| Exercise prompt |
Search the entries for the word "begin". Copy each line in which it is found.

| Material supplied |
------------

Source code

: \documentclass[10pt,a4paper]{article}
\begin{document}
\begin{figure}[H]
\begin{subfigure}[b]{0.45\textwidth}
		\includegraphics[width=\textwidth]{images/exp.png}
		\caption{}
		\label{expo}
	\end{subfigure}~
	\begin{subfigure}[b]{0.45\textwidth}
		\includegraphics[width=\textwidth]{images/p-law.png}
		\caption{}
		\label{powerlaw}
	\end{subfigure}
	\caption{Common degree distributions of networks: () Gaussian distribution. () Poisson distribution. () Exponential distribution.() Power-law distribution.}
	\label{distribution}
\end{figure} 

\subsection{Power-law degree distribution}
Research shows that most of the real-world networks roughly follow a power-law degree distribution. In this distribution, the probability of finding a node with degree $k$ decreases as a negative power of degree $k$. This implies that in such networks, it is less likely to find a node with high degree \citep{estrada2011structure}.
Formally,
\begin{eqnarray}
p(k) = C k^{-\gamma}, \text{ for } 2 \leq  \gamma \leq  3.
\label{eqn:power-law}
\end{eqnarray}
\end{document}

------------

| Solved problem |
\begin{document}
\begin{figure}[H]
\begin{subfigure}[b]{0.45\textwidth}
	\begin{subfigure}[b]{0.45\textwidth}
\begin{eqnarray}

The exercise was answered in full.